§ **DATA TO EXAMINE**:
[Start of section]

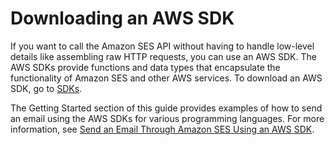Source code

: # Downloading an AWS SDK<a name="download-aws-sdk"></a>

If you want to call the Amazon SES API without having to handle low\-level details like assembling raw HTTP requests, you can use an AWS SDK\. The AWS SDKs provide functions and data types that encapsulate the functionality of Amazon SES and other AWS services\. To download an AWS SDK, go to [SDKs](https://aws.amazon.com/tools/#sdk)\.

The Getting Started section of this guide provides examples of how to send an email using the AWS SDKs for various programming languages\. For more information, see [Send an Email Through Amazon SES Using an AWS SDK](send-an-email-using-sdk.md)\.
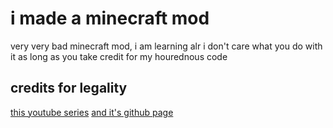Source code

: # i made a minecraft mod
very very bad minecraft mod, i am learning alr
i don't care what you do with it as long as you take credit for my hourednous code 

## credits for legality 
[this youtube series](https://www.youtube.com/playlist?list=PLKGarocXCE1EO43Dlf5JGh7Yk-kRAXUEJ)
[and it's github page](https://github.com/Tutorials-By-Kaupenjoe/Fabric-Tutorial-1.20.X)
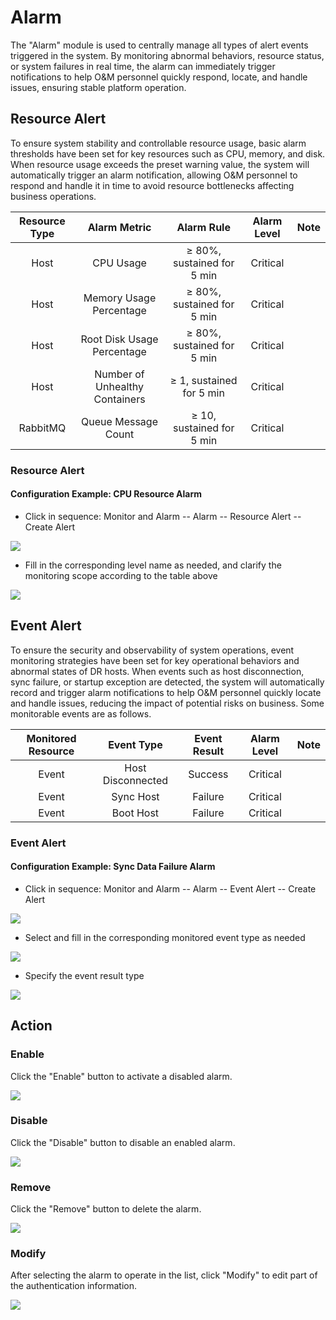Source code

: # **Alarm**

The "Alarm" module is used to centrally manage all types of alert events triggered in the system. By monitoring abnormal behaviors, resource status, or system failures in real time, the alarm can immediately trigger notifications to help O&M personnel quickly respond, locate, and handle issues, ensuring stable platform operation.

## **Resource Alert**

To ensure system stability and controllable resource usage, basic alarm thresholds have been set for key resources such as CPU, memory, and disk. When resource usage exceeds the preset warning value, the system will automatically trigger an alarm notification, allowing O&M personnel to respond and handle it in time to avoid resource bottlenecks affecting business operations.

| Resource Type | Alarm Metric                | Alarm Rule                | Alarm Level | Note |
|:-------------:|:--------------------------:|:-------------------------:|:-----------:|:----:|
| Host          | CPU Usage                  | ≥ 80%, sustained for 5 min| Critical    |      |
| Host          | Memory Usage Percentage    | ≥ 80%, sustained for 5 min| Critical    |      |
| Host          | Root Disk Usage Percentage | ≥ 80%, sustained for 5 min| Critical    |      |
| Host          | Number of Unhealthy Containers | ≥ 1, sustained for 5 min | Critical    |      |
| RabbitMQ      | Queue Message Count        | ≥ 10, sustained for 5 min | Critical    |      |

### **Resource Alert**

#### **Configuration Example: CPU Resource Alarm**

  * Click in sequence: Monitor and Alarm -- Alarm -- Resource Alert -- Create Alert

![](./images/alarm-resourcealarm-1.png)

  * Fill in the corresponding level name as needed, and clarify the monitoring scope according to the table above

![](./images/alarm-resourcealarm-2.png)

## **Event Alert**

To ensure the security and observability of system operations, event monitoring strategies have been set for key operational behaviors and abnormal states of DR hosts. When events such as host disconnection, sync failure, or startup exception are detected, the system will automatically record and trigger alarm notifications to help O&M personnel quickly locate and handle issues, reducing the impact of potential risks on business. Some monitorable events are as follows.

| Monitored Resource | Event Type   | Event Result | Alarm Level | Note |
|:------------------:|:------------:|:------------:|:-----------:|:----:|
| Event              | Host Disconnected | Success   | Critical    |      |
| Event              | Sync Host         | Failure   | Critical    |      |
| Event              | Boot Host        | Failure   | Critical    |      |

### **Event Alert**

#### **Configuration Example: Sync Data Failure Alarm**

  * Click in sequence: Monitor and Alarm -- Alarm -- Event Alert -- Create Alert

![](./images/alarm-eventalarm-1.png)

  * Select and fill in the corresponding monitored event type as needed

![](./images/alarm-eventalarm-2.png)

  * Specify the event result type

![](./images/alarm-eventalarm-3.png)

## **Action**

### **Enable**

Click the "Enable" button to activate a disabled alarm.

![](./images/alarm-moreoperations-1.png)

### **Disable**

Click the "Disable" button to disable an enabled alarm.

![](./images/alarm-moreoperations-2.png)

### **Remove**

Click the "Remove" button to delete the alarm.

![](./images/alarm-moreoperations-3.png)

### **Modify**

After selecting the alarm to operate in the list, click "Modify" to edit part of the authentication information.

![](./images/alarm-moreoperations-4.png)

[End of section]

§ **EXERCISE REQUIREMENTS**:
From the entries above, return each line with the word "Percentage" in it.

§ **SOLUTION BELOW**:
| Host          | Memory Usage Percentage    | ≥ 80%, sustained for 5 min| Critical    |      |
| Host          | Root Disk Usage Percentage | ≥ 80%, sustained for 5 min| Critical    |      |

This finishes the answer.